Donald Trump is demanding that pollsters be investigated, accusing them of election fraud after a wave of new polls showed his approval numbers slipping.
The president lashed out Monday on Truth Social, targeting The New York Times, ABC News/The Washington Post, and Fox News—polls that showed his approval at 42%, 39%, and 44%, respectively.
“They are negative criminals who apologize to their subscribers and readers after I win elections big, much bigger than their polls showed I would win, loose a lot of credibility, and then go on cheating and lying for the next cycle, only worse,” Trump wrote.
Trump has a long history of attacking polls that show him in a bad light, while praising the ones that make him look good. But now he’s pushing even further, calling for full-blown investigations into major polling groups. It’s a bold move in his ongoing war with media and political institutions he sees as stacked against him.
In another Truth Social post, Trump shared praise from his own pollster, John McLaughlin, who dismissed the polls as fake.
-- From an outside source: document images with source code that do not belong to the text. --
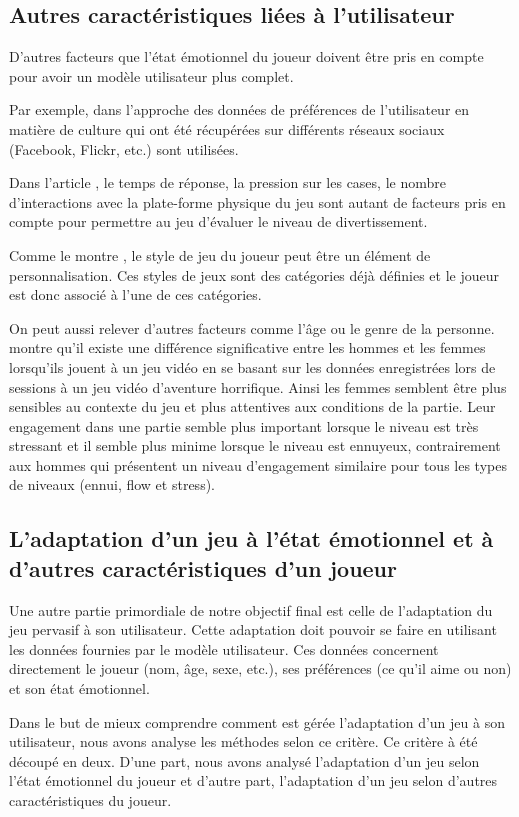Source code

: \documentclass{article}
\begin{document}
    \subsection{Autres caractéristiques liées à l'utilisateur}
    \label{sec:caractéristiques}
        D’autres facteurs que l’état émotionnel du joueur doivent être pris en compte pour avoir un modèle utilisateur plus complet.\par
        Par exemple, dans l'approche \cite{noor_et_al._2009} des données de préférences de l’utilisateur en matière de culture qui ont été récupérées sur différents réseaux sociaux (Facebook, Flickr, etc.) sont utilisées.\par
        Dans l’article \cite{yannakakis_et_al._2009}, le temps de réponse, la pression sur les cases, le nombre d’interactions avec la plate-forme physique du jeu sont autant de facteurs pris en compte pour permettre au jeu d'évaluer le niveau de divertissement.\par
        Comme le montre \cite{Mostefai_et_al._2019}, le style de jeu du joueur peut être un élément de personnalisation. 
        Ces styles de jeux sont des catégories déjà définies et le joueur est donc associé à l'une de ces catégories.\par
        On peut aussi relever d’autres facteurs comme l’âge ou le genre de la personne. \cite{carofiglio_et_al._2019} montre qu'il existe une différence significative entre les hommes et les femmes lorsqu’ils jouent à un jeu vidéo en se basant sur les données enregistrées lors de sessions à un jeu vidéo d’aventure horrifique. 
        Ainsi les femmes semblent être plus sensibles au contexte du jeu et plus attentives aux conditions de la partie. 
        Leur engagement dans une partie semble plus important lorsque le niveau est très stressant et il semble plus minime lorsque le niveau est ennuyeux, contrairement aux hommes qui présentent un niveau d’engagement similaire  pour tous les types de niveaux (ennui, flow et stress).
    \subsection{L'adaptation d'un jeu à l'état émotionnel et à d'autres caractéristiques d'un joueur}
    \label{sect:adaptation}
        Une autre partie primordiale de notre objectif final est celle de l'adaptation du jeu pervasif à son utilisateur. Cette adaptation doit pouvoir se faire en utilisant les données fournies par le modèle utilisateur. Ces données concernent directement le joueur (nom, âge, sexe, etc.), ses préférences (ce qu'il aime ou non) et son état émotionnel.\par
        Dans le but de mieux comprendre comment est gérée l'adaptation d'un jeu à son utilisateur, nous avons analyse les méthodes selon ce critère. Ce critère à été découpé en deux. D'une part, nous avons analysé l'adaptation d'un jeu selon l'état émotionnel du joueur et d'autre part, l'adaptation d'un jeu selon d'autres caractéristiques du joueur.
\end{document}
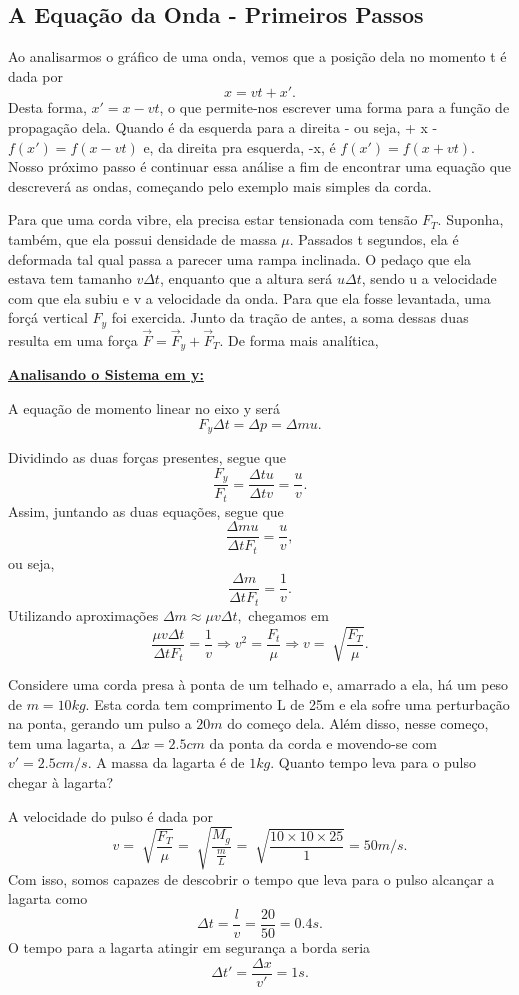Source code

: \documentclass[PhysicsII/physicsII_notes.tex]{subfiles}
\begin{document}
\subsection{A Equação da Onda - Primeiros Passos}
Ao analisarmos o gráfico de uma onda, vemos que a posição dela no momento t é dada por
\[
	x = vt + x'.
\]
Desta forma, \(x' = x - vt\), o que permite-nos escrever uma forma para a função de propagação dela. Quando
é da esquerda para a direita - ou seja, + x - \(f(x') = f(x-vt)\) e, da direita pra esquerda, -x, é \(f(x') = f(x+vt)\).
Nosso próximo passo é continuar essa análise a fim de encontrar uma equação que descreverá as ondas, começando pelo exemplo
mais simples da corda.

Para que uma corda vibre, ela precisa estar tensionada com tensão \(F_{T}\). Suponha, também, que ela possui densidade de massa \(\mu\).
Passados t segundos, ela é deformada tal qual passa a parecer uma rampa inclinada. O pedaço que ela estava tem tamanho
\(v\Delta t\), enquanto que a altura será \(u\Delta t\), sendo u a velocidade com que ela subiu e v a velocidade da onda.
Para que ela fosse levantada, uma forçá vertical \(F_{y}\) foi exercida. Junto da tração de antes, a soma dessas duas resulta em uma
força \(\vec{F} = \vec{F}_{y} + \vec{F}_{T}.\) De forma mais analítica,

\underline{\textbf{Analisando o Sistema em y:}}

A equação de momento linear no eixo y será
\[
	F_{y}\Delta t = \Delta p = \Delta mu.
\]

Dividindo as duas forças presentes, segue que
\[
	\frac{F_{y}}{F_{t}} = \frac{\Delta tu}{\Delta tv} = \frac{u}{v}.
\]
Assim, juntando as duas equações, segue que
\[
	\frac{\Delta m u}{\Delta t F_{t}} = \frac{u}{v},
\]
ou seja,
\[
	\frac{\Delta m}{\Delta t F_{t}} = \frac{1}{v}.
\]
Utilizando aproximações \(\Delta m\approx \mu v\Delta t,\) chegamos em
\[
	\frac{\mu v\Delta t}{\Delta t F_{t}} = \frac{1}{v} \Rightarrow v^{2}=\frac{F_{t}}{\mu} \Rightarrow v = \sqrt[]{\frac{F_{T}}{\mu}}.
\]
\begin{example}
	Considere uma corda presa à ponta de um telhado e, amarrado a ela, há um peso de \(m=10kg\). Esta corda
	tem comprimento L de 25m e ela sofre uma perturbação na ponta, gerando um pulso a \(20m \) do começo dela. Além disso,
	nesse começo, tem uma lagarta, a \(\Delta x = 2.5cm\) da ponta da corda e movendo-se com \(v'=2.5cm/s\). A massa da
	lagarta é de \(1kg\). Quanto tempo leva para o pulso chegar à lagarta?

	A velocidade do pulso é dada por
	\[
		v = \sqrt[]{\frac{F_{T}}{\mu}}=\sqrt[]{\frac{M_{g}}{\frac{m}{L}}} = \sqrt[]{\frac{10\times 10\times 25}{1}}=50m/s.
	\]
	Com isso, somos capazes de descobrir o tempo que leva para o pulso alcançar a lagarta como
	\[
		\Delta t = \frac{l}{v} = \frac{20}{50} = 0.4s.
	\]
	O tempo para a lagarta atingir em segurança a borda seria
	\[
		\Delta t' = \frac{\Delta x}{v'} = 1s.
	\]
\end{example}
\end{document}
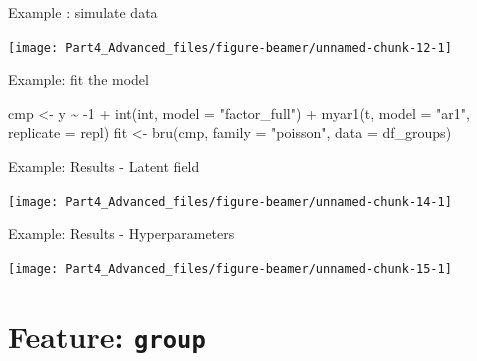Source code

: \documentclass[
  ignorenonframetext,
  handout]{beamer}
\newenvironment{Shaded}{\begin{snugshade}}{\end{snugshade}}
\newcommand{\AttributeTok}[1]{\textcolor[rgb]{0.77,0.63,0.00}{#1}}
\newcommand{\DecValTok}[1]{\textcolor[rgb]{0.00,0.00,0.81}{#1}}
\newcommand{\FunctionTok}[1]{\textcolor[rgb]{0.00,0.00,0.00}{#1}}
\newcommand{\NormalTok}[1]{#1}
\newcommand{\OtherTok}[1]{\textcolor[rgb]{0.56,0.35,0.01}{#1}}
\newcommand{\SpecialCharTok}[1]{\textcolor[rgb]{0.00,0.00,0.00}{#1}}
\newcommand{\StringTok}[1]{\textcolor[rgb]{0.31,0.60,0.02}{#1}}
\begin{document}
\begin{frame}{Example : simulate data}
\protect\hypertarget{example-simulate-data-1}{}
\begin{center}\texttt{[image: Part4\_Advanced\_files/figure-beamer/unnamed-chunk-12-1]} \end{center}
\normalsize
\end{frame}

\begin{frame}[fragile]{Example: fit the model}
\protect\hypertarget{example-fit-the-model}{}
\begin{Shaded}
\begin{Highlighting}[]
\NormalTok{cmp }\OtherTok{\textless{}{-}}\NormalTok{ y }\SpecialCharTok{\textasciitilde{}}  \SpecialCharTok{{-}}\DecValTok{1} \SpecialCharTok{+} \FunctionTok{int}\NormalTok{(int,  }\AttributeTok{model =} \StringTok{"factor\_full"}\NormalTok{) }\SpecialCharTok{+}
  \FunctionTok{myar1}\NormalTok{(t, }\AttributeTok{model =} \StringTok{"ar1"}\NormalTok{, }\AttributeTok{replicate =}\NormalTok{ repl)}
\NormalTok{fit }\OtherTok{\textless{}{-}} \FunctionTok{bru}\NormalTok{(cmp, }\AttributeTok{family =} \StringTok{"poisson"}\NormalTok{, }\AttributeTok{data =}\NormalTok{ df\_groups)}
\end{Highlighting}
\end{Shaded}
\end{frame}

\begin{frame}{Example: Results - Latent field}
\protect\hypertarget{example-results---latent-field}{}
\begin{center}\texttt{[image: Part4\_Advanced\_files/figure-beamer/unnamed-chunk-14-1]} \end{center}
\end{frame}

\begin{frame}{Example: Results - Hyperparameters}
\protect\hypertarget{example-results---hyperparameters}{}
\begin{center}\texttt{[image: Part4\_Advanced\_files/figure-beamer/unnamed-chunk-15-1]} \end{center}
\end{frame}

\hypertarget{feature-group}{%
\section{\texorpdfstring{Feature:
\texttt{group}}{Feature: group}}\label{feature-group}}
\end{document}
Trump quoted McLaughlin, writing: “Great pollster John McLaughlin, one of the most highly respected in the industry, has just stated that The Failing New York Times poll, and the ABC/Washington Post poll, about a person named DONALD J. TRUMP, ME, are FAKE POLLS FROM FAKE NEWS ORGANIZATIONS.”
“They suffer from Trump Derangement Syndrome,” Trump continued, “and there is nothing that anyone, or anything, can do about it. THEY ARE SICK, almost only write negative stories about me no matter how well I am doing (99.9% at the Border, BEST NUMBER EVER!), AND ARE TRULY THE ENEMY OF THE PEOPLE!”
In a separate post the same day, Trump escalated the rhetoric: “We don’t have a Free and Fair ‘Press’ in this Country anymore. We have a Press that writes BAD STORIES, and CHEATS, BIG, ON POLLS. IT IS COMPROMISED AND CORRUPT. SAD!”

One recent ABC/Washington Post poll put Trump at the lowest approval level of any modern president at this point in their term. Meanwhile, a New York Times/Siena poll found that only 31% of people approved of how he handled a deportation case, and just 43% approved of his economic policies.
Polls often vary and are just a snapshot in time. But if Trump’s numbers stay low, it could spell trouble for Republicans heading into the 2026 midterms.